I need help to parse some information from a mass of text, basically I am importing a PSD file and want to parse some data from it.
Amongst the text are strings such as this:
\r\nj78876 RANDOM TEXT STRINGS 75 £
Now what I want to do is grab all strings that fit this format (maybe the starting "\r\n" and ending "£" can be delimiters) and get the code at the start (j78876) and the price at the end (75). Note price may be more digits that 2.
I want to then grab the code such as j78876 and the price for each string like this which is found as they will occur many times (different codes and prices).
Can anyone suggest a way to do this?
I am not very proficient with Regex so guidance would be great.
thanks.
Note: Here is a snipped of the actual text (there is a lot more in the actual file).
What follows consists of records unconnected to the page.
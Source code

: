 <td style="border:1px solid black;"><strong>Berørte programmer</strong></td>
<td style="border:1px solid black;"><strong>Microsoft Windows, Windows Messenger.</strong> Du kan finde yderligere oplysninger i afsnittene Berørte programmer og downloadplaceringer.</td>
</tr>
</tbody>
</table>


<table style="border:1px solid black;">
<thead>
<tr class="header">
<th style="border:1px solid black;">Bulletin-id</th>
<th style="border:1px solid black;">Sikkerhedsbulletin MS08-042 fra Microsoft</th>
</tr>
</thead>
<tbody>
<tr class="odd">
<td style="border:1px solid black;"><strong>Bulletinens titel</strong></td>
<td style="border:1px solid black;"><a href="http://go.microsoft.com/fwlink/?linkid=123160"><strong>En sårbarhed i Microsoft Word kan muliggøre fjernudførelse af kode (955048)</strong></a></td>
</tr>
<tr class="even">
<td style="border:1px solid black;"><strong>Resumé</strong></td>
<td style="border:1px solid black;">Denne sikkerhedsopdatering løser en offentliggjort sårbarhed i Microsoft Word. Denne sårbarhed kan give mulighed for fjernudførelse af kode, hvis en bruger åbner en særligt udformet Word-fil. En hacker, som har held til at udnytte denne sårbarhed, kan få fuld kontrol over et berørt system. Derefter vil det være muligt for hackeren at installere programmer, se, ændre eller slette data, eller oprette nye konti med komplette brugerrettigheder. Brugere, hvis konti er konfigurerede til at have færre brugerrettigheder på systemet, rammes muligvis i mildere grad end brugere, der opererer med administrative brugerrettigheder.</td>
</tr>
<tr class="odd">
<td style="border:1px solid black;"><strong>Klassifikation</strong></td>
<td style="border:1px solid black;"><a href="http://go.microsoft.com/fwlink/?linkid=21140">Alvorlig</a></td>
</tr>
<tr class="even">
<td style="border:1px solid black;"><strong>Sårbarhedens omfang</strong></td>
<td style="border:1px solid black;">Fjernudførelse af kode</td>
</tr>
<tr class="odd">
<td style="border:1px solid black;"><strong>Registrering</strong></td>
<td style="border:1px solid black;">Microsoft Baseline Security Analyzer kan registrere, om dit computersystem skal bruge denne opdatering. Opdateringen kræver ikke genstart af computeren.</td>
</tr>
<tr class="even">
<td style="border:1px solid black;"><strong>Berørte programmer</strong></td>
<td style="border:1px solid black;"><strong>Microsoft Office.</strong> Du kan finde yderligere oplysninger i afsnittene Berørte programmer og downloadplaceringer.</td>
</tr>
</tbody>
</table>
Référence Ancienne référence 3Com/H3C Libellé Remarque Prix en €\r\nJ9449A HP V1810-8G Switch 139,00\r\nJ9450A HP V1810-24G Switch 359,00\r\nEdge Switches - Managed \r\nHP Layer 2 Switches - Managed Stackables and Chassis\r\nHP Switch 2510 Series\r\nRéférence Ancienne référence 3Com/H3C Libellé Remarque Prix en €\r\nJ9019B HP E2510-24 Switch 359,00\r \nJ9020A HP E2510-48 Switch 599,00\r\nJ9279A HP E2510-24G Switch 779,00\r\nJ9280A HP E2510-48G Switch 1 569,00\r\nHP Switch 2520 Series\r\nRéférence Ancienne référence 3Com/H3C Libellé Remarque Prix en €\r\nJ9137A HP E2520-8-PoE Switch 489,00\r\nJ9138A HP E2520-24-PoE Switch 779,00\r\nJ9298A HP E2520-8G-PoE Switch 749,00\r\nJ9299A HP E2520- 24G-PoE Switch 1 569,00\r\nHP Layer 2 and 3 Switches - Managed Stackables and Chassis\r \nThe RBP is a recommended price only. \r\nHP Switch 2600 Series\r\nRéférence Ancienne
Update I found this:
[\\r\\n](\w\d+\w).*?(\d+,\d\d)[\\r\\n]
Worked for me in regex browser testers but will not work in my C# code
Regex reg = new Regex(@"[\\r\\n](\w\d+\w).*?(\d+,\d\d)[\\r\\n]", RegexOptions.IgnoreCase);
Match matched = reg.Match(str);
if (matched.Success)
{
string code = matched.Groups[1].Value;
string currencyAmt = matched.Groups[2].Value;
}
Final Update: In the browser testers i had to double escape the \r\n - in my code it was not necessary. Then to loop the groups I used the looping answer.
foreach (Match match in Regex.Matches(content, @"[\r\n](?<code>\w\d+\w).*?(?<price>\d+,\d\d)[\r\n]", RegexOptions.IgnoreCase))
{
string code = match.Groups["code"].Value;
string currencyAmt = match.Groups["price"].Value;
}